In-house diesel generator maintenance, or outsourced?
Whilst large organisations which own several generators in one or more locations or who regularly rely on on-site primary power generation likely already have at least one full time maintenance engineer, many smaller companies, or those who keep only one or two gensets as back-ups would find this impractical and expensive. Instead, they turn to electrical contractors or even generator dealerships to provide diesel generator maintenance on either a regularly scheduled or as-needed basis. The chief responsibilities of these service and maintenance engineers are to inspect the gensets under their care, maintain records of their actual performance, noting any variance from the technical data their manufacturers provided, and ensure that all safety procedures and preventative maintenance tasks are performed on schedule.

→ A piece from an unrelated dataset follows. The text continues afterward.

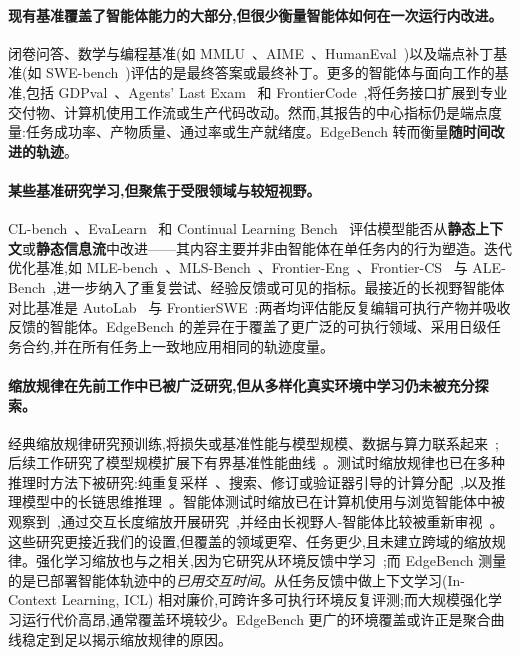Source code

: \paragraph{现有基准覆盖了智能体能力的大部分,但很少衡量智能体如何在一次运行内改进。} 闭卷问答、数学与编程基准(如 MMLU~\cite{hendrycks2021mmlu}、AIME~\cite{maa2026aime}、HumanEval~\cite{chen2021humaneval})以及端点补丁基准(如 SWE-bench~\cite{jimenez2024swebench})评估的是最终答案或最终补丁。更多的智能体与面向工作的基准,包括 GDPval~\cite{patwardhan2025gdpval}、Agents' Last Exam~\cite{sun2026agents} 和 FrontierCode~\cite{lu2026frontiercode},将任务接口扩展到专业交付物、计算机使用工作流或生产代码改动。然而,其报告的中心指标仍是端点度量:任务成功率、产物质量、通过率或生产就绪度。EdgeBench 转而衡量\textbf{随时间改进的轨迹}。

\paragraph{某些基准研究学习,但聚焦于受限领域与较短视野。} CL-bench~\cite{dou2026clbench}、EvaLearn~\cite{dou2025evalearn} 和 Continual Learning Bench~\cite{asawa2026clbench} 评估模型能否从\textbf{静态上下文}或\textbf{静态信息流}中改进——其内容主要并非由智能体在单任务内的行为塑造。迭代优化基准,如 MLE-bench~\cite{chan2025mle}、MLS-Bench~\cite{lyu2026mlsbench}、Frontier-Eng~\cite{chi2026frontiereng}、Frontier-CS~\cite{mang2025frontiercs} 与 ALE-Bench~\cite{imajuku2025alebench},进一步纳入了重复尝试、经验反馈或可见的指标。最接近的长视野智能体对比基准是 AutoLab~\cite{xu2026autolab} 与 FrontierSWE~\cite{chu2026frontierswe}:两者均评估能反复编辑可执行产物并吸收反馈的智能体。EdgeBench 的差异在于覆盖了更广泛的可执行领域、采用日级任务合约,并在所有任务上一致地应用相同的轨迹度量。

\paragraph{缩放规律在先前工作中已被广泛研究,但从多样化真实环境中学习仍未被充分探索。} 经典缩放规律研究预训练,将损失或基准性能与模型规模、数据与算力联系起来~\cite{kaplan2020,hoffmann2022};后续工作研究了模型规模扩展下有界基准性能曲线~\cite{bhagia2024ladder,owen2024predictable,ruan2024observational,zhang2026prescriptive}。测试时缩放规律也已在多种推理时方法下被研究:纯重复采样~\cite{chen2021humaneval,li2022alphacode,brown2024monkeys}、搜索、修订或验证器引导的计算分配~\cite{snell2024scalingllm,wunips2024inference},以及推理模型中的长链思维推理~\cite{openaio1,deepseek2025r1}。智能体测试时缩放已在计算机使用与浏览智能体中被观察到~\cite{openai2025cua,wei2025browsecomp},通过交互长度缩放开展研究~\cite{shen2025thinkingvsdoing},并经由长视野人-智能体比较被重新审视~\cite{mang2026humansdontjustsample}。这些研究更接近我们的设置,但覆盖的领域更窄、任务更少,且未建立跨域的缩放规律。强化学习缩放也与之相关,因为它研究从环境反馈中学习~\cite{hilton2023scalingrl,khatri2025rlart};而 EdgeBench 测量的是已部署智能体轨迹中的\textit{已用交互时间}。从任务反馈中做上下文学习(In-Context Learning, ICL) 相对廉价,可跨许多可执行环境反复评测;而大规模强化学习运行代价高昂,通常覆盖环境较少。EdgeBench 更广的环境覆盖或许正是聚合曲线稳定到足以揭示缩放规律的原因。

Maintaining your diesel generator – the basics
Maintenance task common to most generator types on the market today include:
- Removing worn parts and/or making component upgrades
- Checking and maintaining operating fluid levels
- Inspecting and testing the battery, as well as cleaning the terminals and connections
- Performing load bank testing
- Checking the accuracy of the control panel and all indicators
- • Changing expendable components such as air or fuel filters
This list is not exhaustive! Make sure you follow the entire maintenance schedule outlined by your genset’s manufacturer!
When maintaining a diesel generator, make sure you log every action taken and task performed. You should also make a record of all the vital readings you take, and any relevant observations. Make sure the date of each inspection is clearly recorded as well. That way, this data can be used to track your genset’s health over time.
More good reasons to do regular maintenance
The main reason to do diesel generator maintenance is to protect what is most likely a major investment for your business, and to make sure that money is actually doing its job – making sure the lights stay on if there is a power cut. However, if you need more reasons, remember that your warranty your insurance, and even the government all require that your equipment is maintained properly.